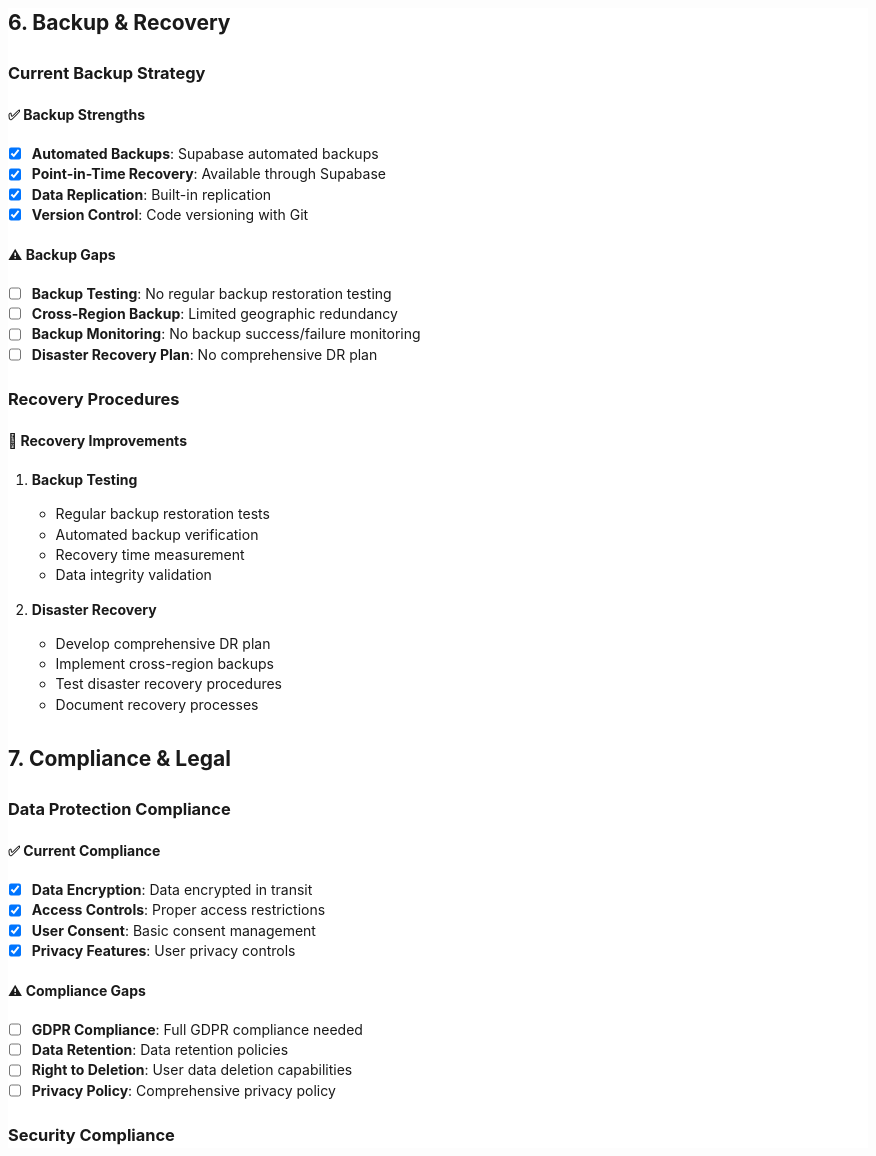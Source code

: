 ## 6. Backup & Recovery

### Current Backup Strategy

#### ✅ Backup Strengths
- [x] **Automated Backups**: Supabase automated backups
- [x] **Point-in-Time Recovery**: Available through Supabase
- [x] **Data Replication**: Built-in replication
- [x] **Version Control**: Code versioning with Git

#### ⚠️ Backup Gaps
- [ ] **Backup Testing**: No regular backup restoration testing
- [ ] **Cross-Region Backup**: Limited geographic redundancy
- [ ] **Backup Monitoring**: No backup success/failure monitoring
- [ ] **Disaster Recovery Plan**: No comprehensive DR plan

### Recovery Procedures

#### 🔧 Recovery Improvements
1. **Backup Testing**
   - Regular backup restoration tests
   - Automated backup verification
   - Recovery time measurement
   - Data integrity validation

2. **Disaster Recovery**
   - Develop comprehensive DR plan
   - Implement cross-region backups
   - Test disaster recovery procedures
   - Document recovery processes

## 7. Compliance & Legal

### Data Protection Compliance

#### ✅ Current Compliance
- [x] **Data Encryption**: Data encrypted in transit
- [x] **Access Controls**: Proper access restrictions
- [x] **User Consent**: Basic consent management
- [x] **Privacy Features**: User privacy controls

#### ⚠️ Compliance Gaps
- [ ] **GDPR Compliance**: Full GDPR compliance needed
- [ ] **Data Retention**: Data retention policies
- [ ] **Right to Deletion**: User data deletion capabilities
- [ ] **Privacy Policy**: Comprehensive privacy policy

### Security Compliance
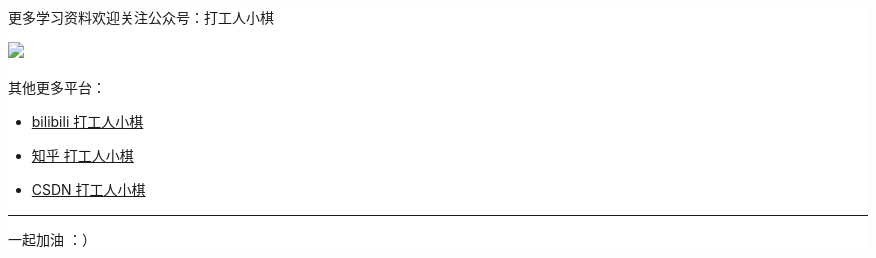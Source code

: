 更多学习资料欢迎关注公众号：打工人小棋

<img src="https://s1.ax1x.com/2023/04/15/p9pbbyF.jpg" width="50%">

其他更多平台：

- [bilibili 打工人小棋](https://space.bilibili.com/302482063?spm_id_from=333.1007.0.0)

- [知乎 打工人小棋](https://www.zhihu.com/people/jin-tian-ye-yao-kai-xin-ya-58-32)

- [CSDN 打工人小棋](https://blog.csdn.net/dagongrenxiaoqi?spm=1000.2115.3001.5343)


---
一起加油 ：）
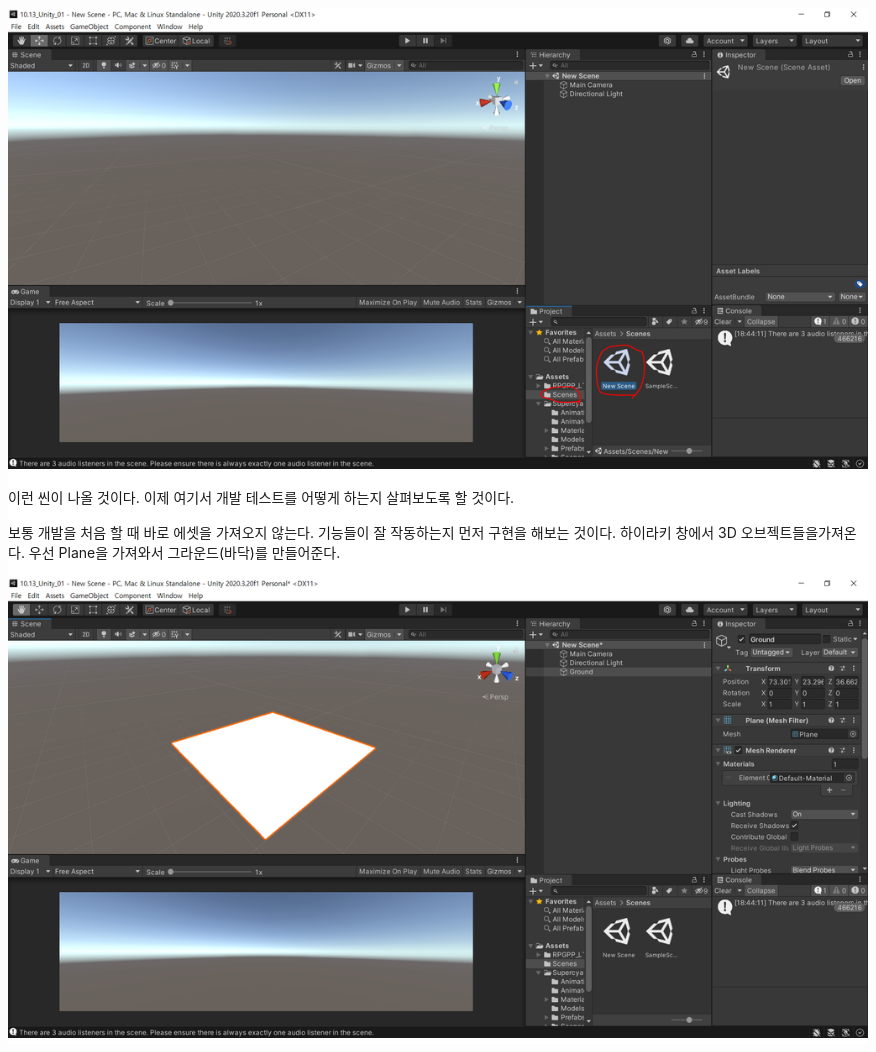 ![](./IMG/21.10.15/2_002.png)

이런 씬이 나올 것이다. 이제 여기서 개발 테스트를 어떻게 하는지 살펴보도록 할 것이다.

보통 개발을 처음 할 때 바로 에셋을 가져오지 않는다. 기능들이 잘 작동하는지 먼저 구현을 해보는 것이다. 하이라키 창에서 3D 오브젝트들을가져온다. 우선 Plane을 가져와서 그라운드(바닥)를 만들어준다.

![](./IMG/21.10.15/2_003.png)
* * *
WHAT YOU SHOULD DO
Note how many lines in the listing above hold the string "Current", then give only that figure.

RESULT FOR THIS TASK
2